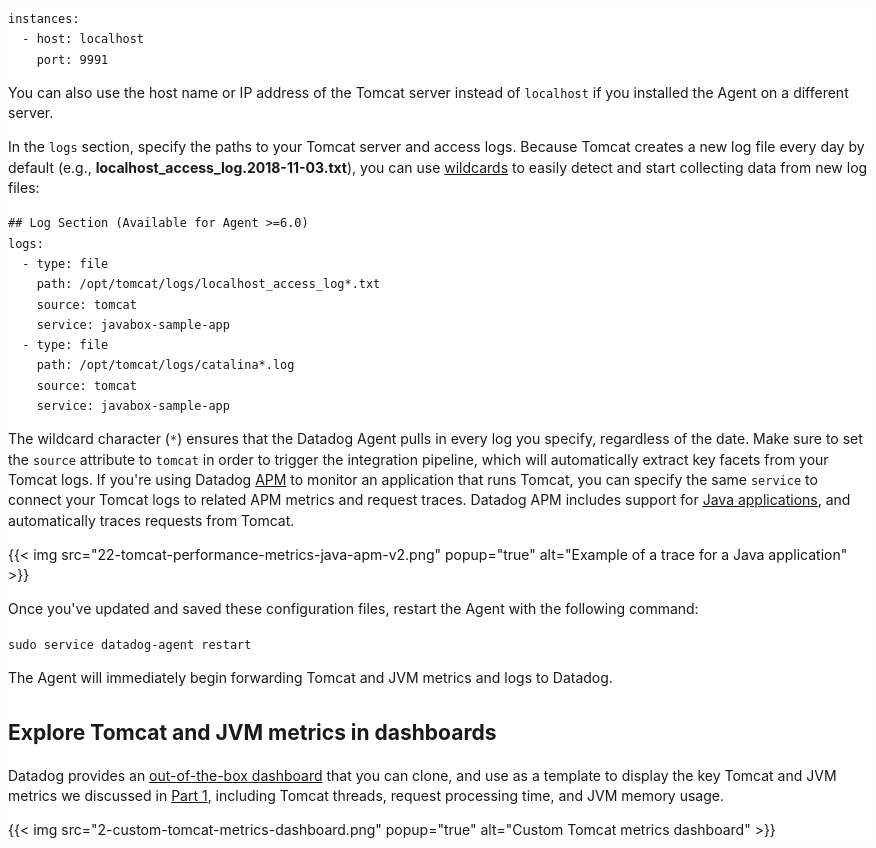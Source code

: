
 ```
instances:
  - host: localhost 
    port: 9991
```

You can also use the host name or IP address of the Tomcat server instead of `localhost` if you installed the Agent on a different server. 

In the `logs` section, specify the paths to your Tomcat server and access logs. Because Tomcat creates a new log file every day by default (e.g., **localhost_access_log.2018-11-03.txt**), you can use [wildcards](https://docs.datadoghq.com/logs/log_collection/?tab=tailexistingfiles#tail-multiple-directories-or-whole-directories-by-using-wildcards) to easily detect and start collecting data from new log files:

```
## Log Section (Available for Agent >=6.0)
logs:
  - type: file
    path: /opt/tomcat/logs/localhost_access_log*.txt
    source: tomcat
    service: javabox-sample-app
  - type: file
    path: /opt/tomcat/logs/catalina*.log
    source: tomcat
    service: javabox-sample-app
```

The wildcard character (`*`) ensures that the Datadog Agent pulls in every log you specify, regardless of the date. Make sure to set the `source` attribute to `tomcat` in order to trigger the integration pipeline, which will automatically extract key facets from your Tomcat logs. If you're using Datadog [APM](https://docs.datadoghq.com/tracing/setup/) to monitor an application that runs Tomcat, you can specify the same `service` to connect your Tomcat logs to related APM metrics and request traces. Datadog APM includes support for [Java applications](/blog/java-monitoring-apm/), and automatically traces requests from Tomcat.

{{< img src="22-tomcat-performance-metrics-java-apm-v2.png" popup="true" alt="Example of a trace for a Java application" >}}

Once you've updated and saved these configuration files, restart the Agent with the following command:

```
sudo service datadog-agent restart
```

The Agent will immediately begin forwarding Tomcat and JVM metrics and logs to Datadog. 

## Explore Tomcat and JVM metrics in dashboards
Datadog provides an [out-of-the-box dashboard](https://app.datadoghq.com/dash/integration/32/) that you can clone, and use as a template to display the key Tomcat and JVM metrics we discussed in [Part 1][part-one-link], including Tomcat threads, request processing time, and JVM memory usage. 

{{< img src="2-custom-tomcat-metrics-dashboard.png" popup="true" alt="Custom Tomcat metrics dashboard" >}}


[part-one-link]: /blog/tomcat-architecture-and-performance
[part-two-link]: /blog/tomcat-monitoring-tools
[link-to-remote-connections]: /blog/tomcat-monitoring-tools#enabling-remote-jmx-connections-for-tomcat-monitoring-tools
[part-one-logs-link]: /blog/tomcat-architecture-and-performance#errors
[part-two-valve-patterns]: /blog/tomcat-monitoring-tools#customizing-tomcat-access-and-server-logs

+ + + + +

▶ **ACTION ITEM**
Please restate the material above line by line, exactly, beginning at its first line and ending with the line that contains "a trace for", without any pictures.

▶ **RESPONSE BELOW**
Source code

:
 ```
instances:
  - host: localhost 
    port: 9991
```

You can also use the host name or IP address of the Tomcat server instead of `localhost` if you installed the Agent on a different server. 

In the `logs` section, specify the paths to your Tomcat server and access logs. Because Tomcat creates a new log file every day by default (e.g., **localhost_access_log.2018-11-03.txt**), you can use [wildcards](https://docs.datadoghq.com/logs/log_collection/?tab=tailexistingfiles#tail-multiple-directories-or-whole-directories-by-using-wildcards) to easily detect and start collecting data from new log files:

```
## Log Section (Available for Agent >=6.0)
logs:
  - type: file
    path: /opt/tomcat/logs/localhost_access_log*.txt
    source: tomcat
    service: javabox-sample-app
  - type: file
    path: /opt/tomcat/logs/catalina*.log
    source: tomcat
    service: javabox-sample-app
```

The wildcard character (`*`) ensures that the Datadog Agent pulls in every log you specify, regardless of the date. Make sure to set the `source` attribute to `tomcat` in order to trigger the integration pipeline, which will automatically extract key facets from your Tomcat logs. If you're using Datadog [APM](https://docs.datadoghq.com/tracing/setup/) to monitor an application that runs Tomcat, you can specify the same `service` to connect your Tomcat logs to related APM metrics and request traces. Datadog APM includes support for [Java applications](/blog/java-monitoring-apm/), and automatically traces requests from Tomcat.

{{< img src="22-tomcat-performance-metrics-java-apm-v2.png" popup="true" alt="Example of a trace for a Java application" >}}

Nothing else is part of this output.